How to Solve this Ventilation Puzzle

I have a 1 1/2 story Craftsman house with gable vents on the West and East side dormers. However, on the North and South ends of the house, there are no gable vents. If you were on the roof looking down, you would see two ridge lines forming a large “+” shape. See the attached picture of the house:

In the above picture, you are viewing the South side of the house. The house is made of brick (except for the East and West dormers which have steel siding. Again, there are gable vents on the east and west side dormers. The gable vents are the only ventilation in the attic. There are no soffit vents and no ridge vents. Complicating the installation of soffit vents are the following facts: 1) There is already 16 inches of insulation throughout the attic. 2) There are knee walls that would theoretically block any soffit vents at the bottom of the roof.

I am in the process of re-shingling my house. Now, it is my understanding that it is considered bad design to have a ridge vent when combined with gable vents because air coming in the gable vent immediately gets sucked up through the ridge vent.

Due to the placement of my two gable vents, I’m guessing that I have some degree of air flow through the east-west line of the house. But I’m guessing that I have very little air flow across the north-sourth line. Other than cutting through the brick wall on the north/south ends to install gable vents there, what would be the ideal way to ventilate the North and South ends of the attic? Could I get away with installing a ridge vent on the north-south ridge of the house?

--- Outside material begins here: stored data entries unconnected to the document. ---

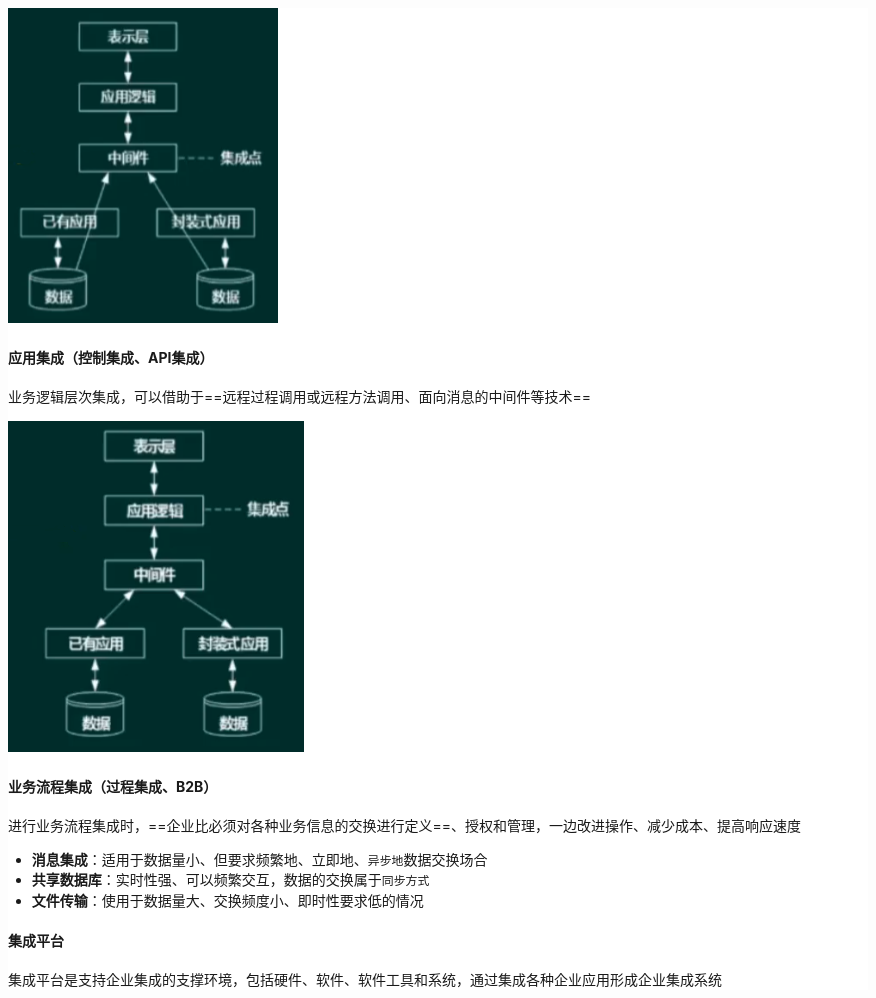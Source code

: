 ![企业信息化与电子商务-数据集成](/assets/qccstp/企业信息化与电子商务-数据集成.png)

#### 应用集成（控制集成、API集成）

业务逻辑层次集成，可以借助于==远程过程调用或远程方法调用、面向消息的中间件等技术==

![企业信息化与电子商务-控制集成](/assets/qccstp/企业信息化与电子商务-控制集成.png)

#### 业务流程集成（过程集成、B2B）

进行业务流程集成时，==企业比必须对各种业务信息的交换进行定义==、授权和管理，一边改进操作、减少成本、提高响应速度

* **消息集成**：适用于数据量小、但要求频繁地、立即地、`异步地`数据交换场合
* **共享数据库**：实时性强、可以频繁交互，数据的交换属于`同步方式`
* **文件传输**：使用于数据量大、交换频度小、即时性要求低的情况

#### 集成平台

集成平台是支持企业集成的支撑环境，包括硬件、软件、软件工具和系统，通过集成各种企业应用形成企业集成系统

Would this get around the problem of ridge vents combined with gable vents, or would I still have the same problem? Hope this makes sense.


Hi Bryan,

For a ridge vent to work it must have more soffit ventilation than ridge ventilation. If you can not add soffit vents then forget about the ridge. Your best bet might be to go ahead and go trough the wall and add gable vents at the North and South ends of the house.

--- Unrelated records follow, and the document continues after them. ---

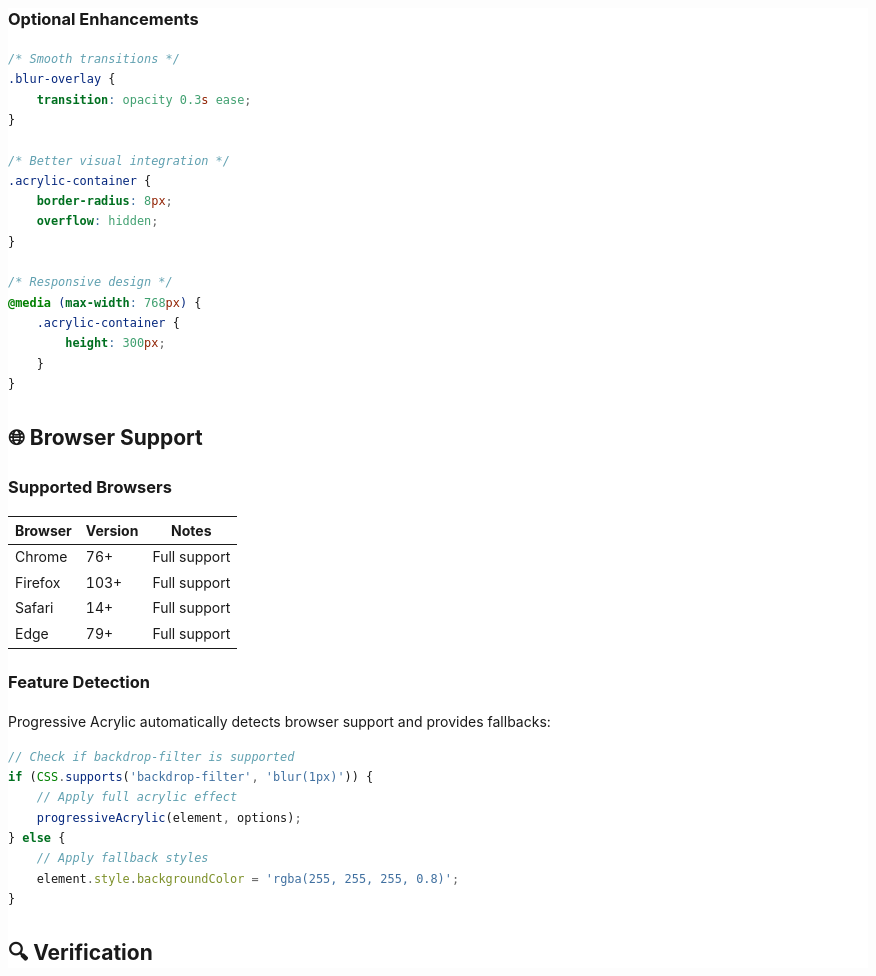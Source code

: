 ### Optional Enhancements

```css
/* Smooth transitions */
.blur-overlay {
    transition: opacity 0.3s ease;
}

/* Better visual integration */
.acrylic-container {
    border-radius: 8px;
    overflow: hidden;
}

/* Responsive design */
@media (max-width: 768px) {
    .acrylic-container {
        height: 300px;
    }
}
```

## 🌐 Browser Support

### Supported Browsers

| Browser | Version | Notes |
|---------|---------|-------|
| Chrome | 76+ | Full support |
| Firefox | 103+ | Full support |
| Safari | 14+ | Full support |
| Edge | 79+ | Full support |

### Feature Detection

Progressive Acrylic automatically detects browser support and provides fallbacks:

```javascript
// Check if backdrop-filter is supported
if (CSS.supports('backdrop-filter', 'blur(1px)')) {
    // Apply full acrylic effect
    progressiveAcrylic(element, options);
} else {
    // Apply fallback styles
    element.style.backgroundColor = 'rgba(255, 255, 255, 0.8)';
}
```

## 🔍 Verification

PS the picture is kind of small but it looks like you might need to trim that tree off the roof.


Miami Roofing

Darn. I was afraid you might say that. Is that my only other option? Could I install a powered vent or roof louvers on the North/South ends?

[quote=“JWRoofsMiami”]the picture is kind of small but it looks like you might need to trim that tree off the roof.

The picture is deceptive. It isn’t as close as it looks.


Is that a finished upstairs or just open attic?

I take it that the “knee walls” are covered framing. I would take them down to the studs, so air can travel through them.

Then, I’d install a ton of soffit vents (# depending on the size of the home and soffit size), making sure they are not covered by insulation. You can make baffles to ensure clean air into the attic.

I’d put in a few turbines (not ridge vent for me), exact number depending on the size of the home.

I’d most likely cover the gable vents entirely, if the turbine/soffit vent process was working good.

It’s a hot, dirty job; but it is relatively easy for a DIYer.

If your attic space is open, without knowing more explicit details I would say your easiest option is to place a gable fan in one of your already existing gable vents: … 166&ci_kw={keyword}&cm_mmc=shopping--googleads--22-_-100088166&ci_gpa=pla&locStoreNum=1212

It’s not optimal but will upgrade your ventilation with minimal effort. If however you want to do what is technically right or are concerned with ice damming issues you will need to clear an air space from soffit to ridge area, close off the existing gable vents and run a quality ridge vent (like GAF Snow Country) on the entire ridge and install a soffit vent (we like Ever-Flo Inhaler™). Obviously this is considerably more effort from what you’ve said. If you live in a high snow area it’s probably worth the extra time and money to do a text book ventilation install. If you live in a low snow area I’d probably opt for the easier (but less efficient) gable fan and be done with it.